I moved my electric skillet to a safer location while the guy cut a hole in my wall over the sink. My breakfast cooked and sat on the counter, growing bacteria. Eventually during a lull, I put it in the fridge. My kitchen was a disaster zone, insulation, dust, and roaches everywhere. When the guys left two and a half hours later, I had three plastic-covered square holes in my kitchen wall and some mental images I'd really rather forget. 

One of the holes was under the sink. The space under the sink is a deep, dark, roach day-and-night spa, moody with its gray paint and gentle humidity. I don't keep trash under there but I'm sure decades of tenants did, leaving behind a delicious fetid aroma perfect for roach relaxation. Now there is a 12-inch square of white plastic covering a hole that I'm pretty sure leads to hell, with off-ramps to every roach nest along the way. 

The fun started when a grizzled dusty man named David sawed an 8-inch square hole in the dry wall and started yanking out insulation, also known as bed-and-breakfast for the nest of cockroaches I knew were living behind the electrical outlet. I warned him. I will spare you the details. I am still queasy. 

While he waited for one of his compadres to bring him a tool, David pulled out his phone and showed me the view from his property, somewhere out a road I'd heard of but had no idea where it was, up a hill with a fantastic view of mountains and desert. He had a live camera going all the time, and he checked it periodically as he was working. The sound of wind ruffling across a web microphone kept coming out of his shirt pocket. It was like a baby monitor for his property.

"That's where my house used to be," he said, pointing at a flat bare area of dirt. "Burned down last year."

Terrified roaches fled along the counter, making a break for freedom. I shot them with alcohol. 

"There was a tornado out there. Left a wire shorted out under the roof. Six months later, the whole place burned to the ground."

David went outside to get something and have a cigarette. A beefy guy in a neon vest came in and took over, cutting a second hole on the other side of the electrical outlet. 

"Whoa, I found the nest," he said, dancing back and bumping into the Barbie stove, which was sitting in the middle of my 4-foot square kitchen. "I hate roaches," he grinned at me. He was missing one of his front teeth. 

Soon there were cockroaches all over the counter, running for their lives. I gave the insect spray to the worker, and he nuked the vicinity. I shot alcohol at the ones who got past his first line of attack. 

His brother Hector came in and out to fetch and carry things to the apartment next door.
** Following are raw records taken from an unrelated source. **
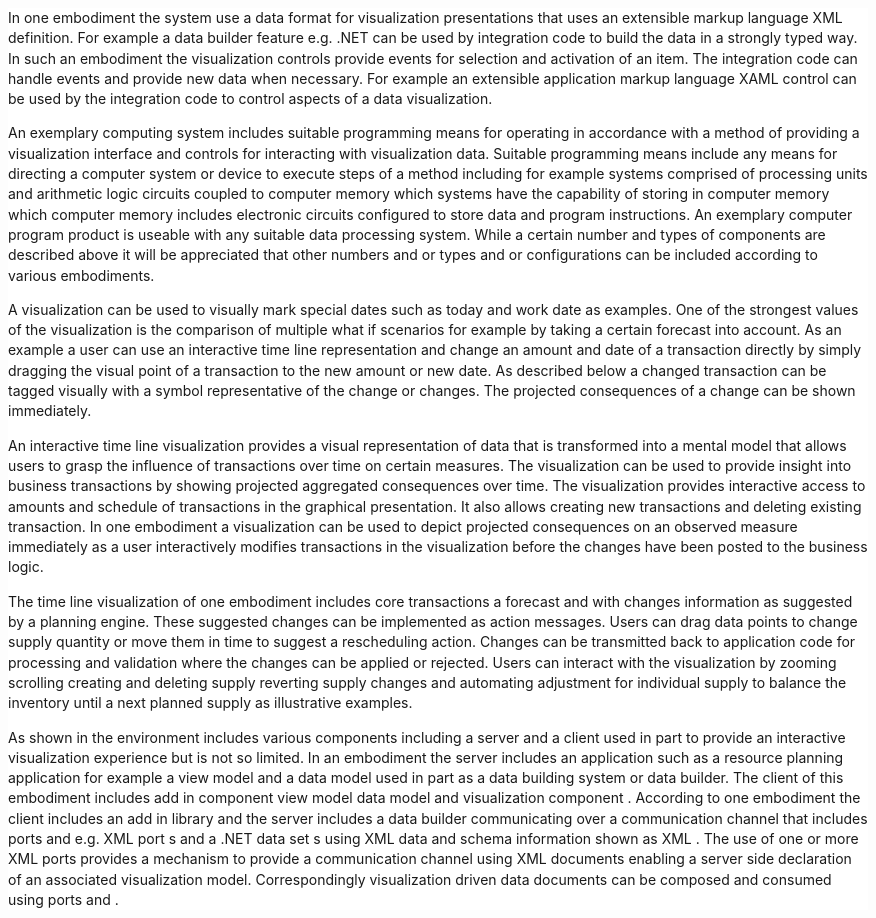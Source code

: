 In one embodiment the system use a data format for visualization presentations that uses an extensible markup language XML definition. For example a data builder feature e.g. .NET can be used by integration code to build the data in a strongly typed way. In such an embodiment the visualization controls provide events for selection and activation of an item. The integration code can handle events and provide new data when necessary. For example an extensible application markup language XAML control can be used by the integration code to control aspects of a data visualization.

An exemplary computing system includes suitable programming means for operating in accordance with a method of providing a visualization interface and controls for interacting with visualization data. Suitable programming means include any means for directing a computer system or device to execute steps of a method including for example systems comprised of processing units and arithmetic logic circuits coupled to computer memory which systems have the capability of storing in computer memory which computer memory includes electronic circuits configured to store data and program instructions. An exemplary computer program product is useable with any suitable data processing system. While a certain number and types of components are described above it will be appreciated that other numbers and or types and or configurations can be included according to various embodiments.

A visualization can be used to visually mark special dates such as today and work date as examples. One of the strongest values of the visualization is the comparison of multiple what if scenarios for example by taking a certain forecast into account. As an example a user can use an interactive time line representation and change an amount and date of a transaction directly by simply dragging the visual point of a transaction to the new amount or new date. As described below a changed transaction can be tagged visually with a symbol representative of the change or changes. The projected consequences of a change can be shown immediately.

An interactive time line visualization provides a visual representation of data that is transformed into a mental model that allows users to grasp the influence of transactions over time on certain measures. The visualization can be used to provide insight into business transactions by showing projected aggregated consequences over time. The visualization provides interactive access to amounts and schedule of transactions in the graphical presentation. It also allows creating new transactions and deleting existing transaction. In one embodiment a visualization can be used to depict projected consequences on an observed measure immediately as a user interactively modifies transactions in the visualization before the changes have been posted to the business logic.

The time line visualization of one embodiment includes core transactions a forecast and with changes information as suggested by a planning engine. These suggested changes can be implemented as action messages. Users can drag data points to change supply quantity or move them in time to suggest a rescheduling action. Changes can be transmitted back to application code for processing and validation where the changes can be applied or rejected. Users can interact with the visualization by zooming scrolling creating and deleting supply reverting supply changes and automating adjustment for individual supply to balance the inventory until a next planned supply as illustrative examples.

As shown in the environment includes various components including a server and a client used in part to provide an interactive visualization experience but is not so limited. In an embodiment the server includes an application such as a resource planning application for example a view model and a data model used in part as a data building system or data builder. The client of this embodiment includes add in component view model data model and visualization component . According to one embodiment the client includes an add in library and the server includes a data builder communicating over a communication channel that includes ports and e.g. XML port s and a .NET data set s using XML data and schema information shown as XML . The use of one or more XML ports provides a mechanism to provide a communication channel using XML documents enabling a server side declaration of an associated visualization model. Correspondingly visualization driven data documents can be composed and consumed using ports and .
I sat in my TV watching chair, watching the guys work. At one point, they moved outside to show their boss something on their phones and to complain about the fourth worker, Jesse, who went AWOL during the afternoon and was not seen again. I looked at the hole in my kitchen wall and realized I was looking through a corresponding hole in my neighbor's wall, straight into their kitchen. I saw the back of a stove, part of a counter, and further away, the edge of a sofa. Their walls are the same color off-white as mine, and just as bare. 
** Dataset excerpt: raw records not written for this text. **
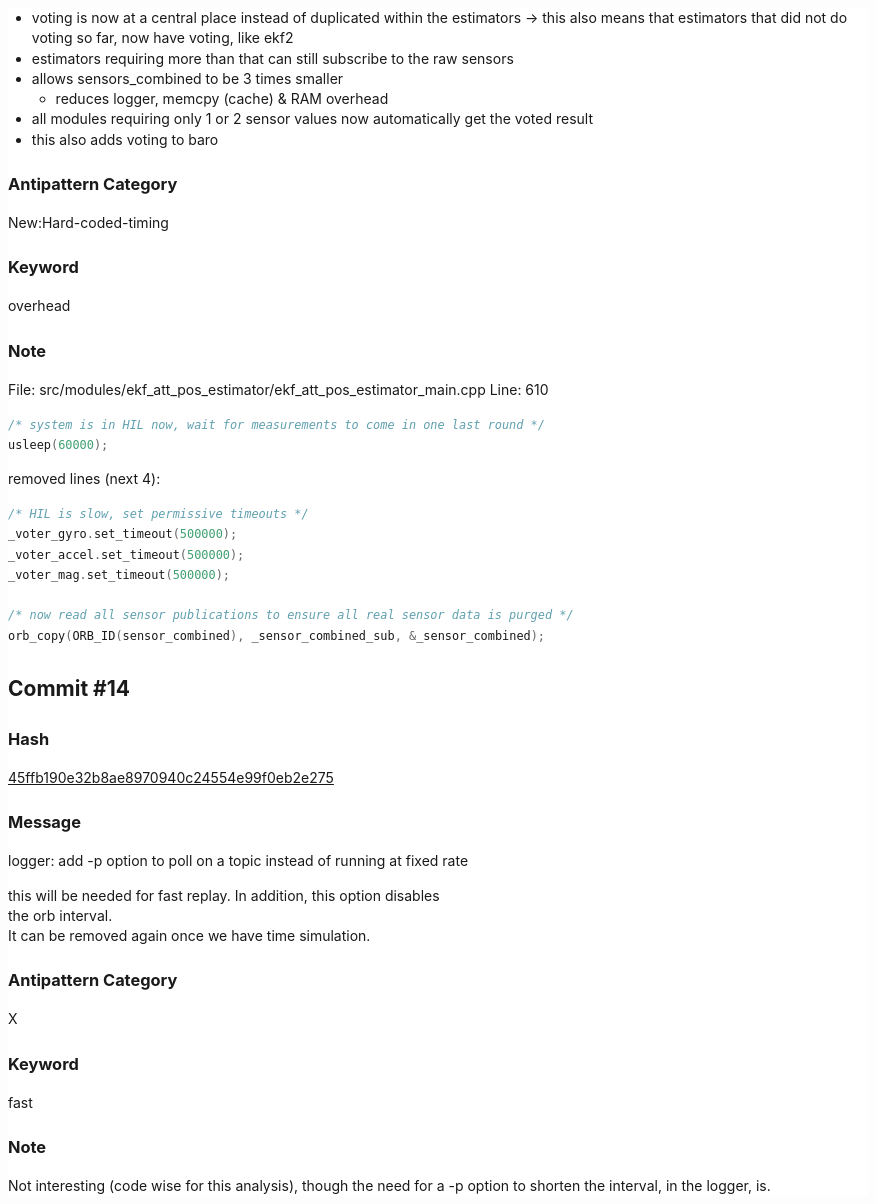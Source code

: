 - voting is now at a central place instead of duplicated within the
  estimators
  -> this also means that estimators that did not do voting so far,
     now have voting, like ekf2
- estimators requiring more than that can still subscribe to the raw
  sensors
- allows sensors_combined to be 3 times smaller
  - reduces logger, memcpy (cache) & RAM overhead
- all modules requiring only 1 or 2 sensor values now automatically get
  the voted result
- this also adds voting to baro
### Antipattern Category
New:Hard-coded-timing
### Keyword
overhead
### Note
File: src/modules/ekf_att_pos_estimator/ekf_att_pos_estimator_main.cpp
Line: 610
```C++
/* system is in HIL now, wait for measurements to come in one last round */
usleep(60000);
```
removed lines (next 4):
```C++
/* HIL is slow, set permissive timeouts */
_voter_gyro.set_timeout(500000);
_voter_accel.set_timeout(500000);
_voter_mag.set_timeout(500000);

/* now read all sensor publications to ensure all real sensor data is purged */
orb_copy(ORB_ID(sensor_combined), _sensor_combined_sub, &_sensor_combined);
```
## Commit #14
### Hash
[45ffb190e32b8ae8970940c24554e99f0eb2e275](https://github.com/PX4/PX4-Autopilot/commit/45ffb190e32b8ae8970940c24554e99f0eb2e275?w=1)
### Message
logger: add -p <topic> option to poll on a topic instead of running at fixed rate

this will be needed for fast replay. In addition, this option disables\
the orb interval.\
It can be removed again once we have time simulation.
### Antipattern Category
X
### Keyword
fast
### Note
Not interesting (code wise for this analysis), though the need for a -p option to shorten the interval, in the logger, is.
The workers did not bother to put back the pieces of drywall they cut out. Instead, they covered the holes with pieces of shiny white plastic. One is about eight inches square, the other is a foot square. The squares are shiny white. The walls are glossy off white. One of the squares is screwed into the wall at the four corners with black drywall screws. Do you know what it is like to see something black on the wall out of the corner of your eye? Not good. I feel inordinately jumpy whenever I am in my kitchen.
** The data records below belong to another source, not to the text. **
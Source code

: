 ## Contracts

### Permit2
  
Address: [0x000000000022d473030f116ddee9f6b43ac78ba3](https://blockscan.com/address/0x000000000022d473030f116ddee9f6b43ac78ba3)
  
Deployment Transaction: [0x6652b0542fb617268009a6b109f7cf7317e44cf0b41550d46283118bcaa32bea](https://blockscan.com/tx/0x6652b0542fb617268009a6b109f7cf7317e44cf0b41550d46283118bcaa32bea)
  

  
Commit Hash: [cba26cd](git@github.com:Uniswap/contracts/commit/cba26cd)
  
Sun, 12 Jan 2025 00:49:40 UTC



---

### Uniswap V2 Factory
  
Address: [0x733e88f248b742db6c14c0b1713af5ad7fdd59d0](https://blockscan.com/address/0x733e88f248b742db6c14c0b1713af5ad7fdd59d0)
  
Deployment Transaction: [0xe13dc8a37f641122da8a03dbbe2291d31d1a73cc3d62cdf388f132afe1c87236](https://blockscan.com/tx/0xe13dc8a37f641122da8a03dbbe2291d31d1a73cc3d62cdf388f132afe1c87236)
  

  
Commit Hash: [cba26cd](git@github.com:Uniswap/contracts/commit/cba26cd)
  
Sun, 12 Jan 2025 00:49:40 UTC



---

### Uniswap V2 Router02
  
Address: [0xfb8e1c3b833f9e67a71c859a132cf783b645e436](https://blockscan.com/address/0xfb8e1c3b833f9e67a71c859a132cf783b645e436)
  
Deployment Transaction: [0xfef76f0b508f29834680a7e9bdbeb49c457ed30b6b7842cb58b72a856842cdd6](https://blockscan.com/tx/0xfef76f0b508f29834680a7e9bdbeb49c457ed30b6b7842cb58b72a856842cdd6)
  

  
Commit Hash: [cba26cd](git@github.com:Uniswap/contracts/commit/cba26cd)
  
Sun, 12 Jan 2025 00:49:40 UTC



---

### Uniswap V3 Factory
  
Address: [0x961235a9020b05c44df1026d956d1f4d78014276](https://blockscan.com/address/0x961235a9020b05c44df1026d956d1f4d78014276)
As soon as the workers were gone, I took wide masking tape and taped up all the edges on the two pieces of plastic by the electrical outlet. The electrical outlet was already well taped around the edges; until I put that tape on there, that was the preferred entrance to the roach bed-and-breakfast that was behind the wall. I know that nest is still there. Some got nuked, but eggs are hatching, and orphan babies are coming. I taped the plastic covers to block easy access to my living space. They will have to come in through the hole under the sink. The gateway to and from hell. I'm dusting off my handbasket.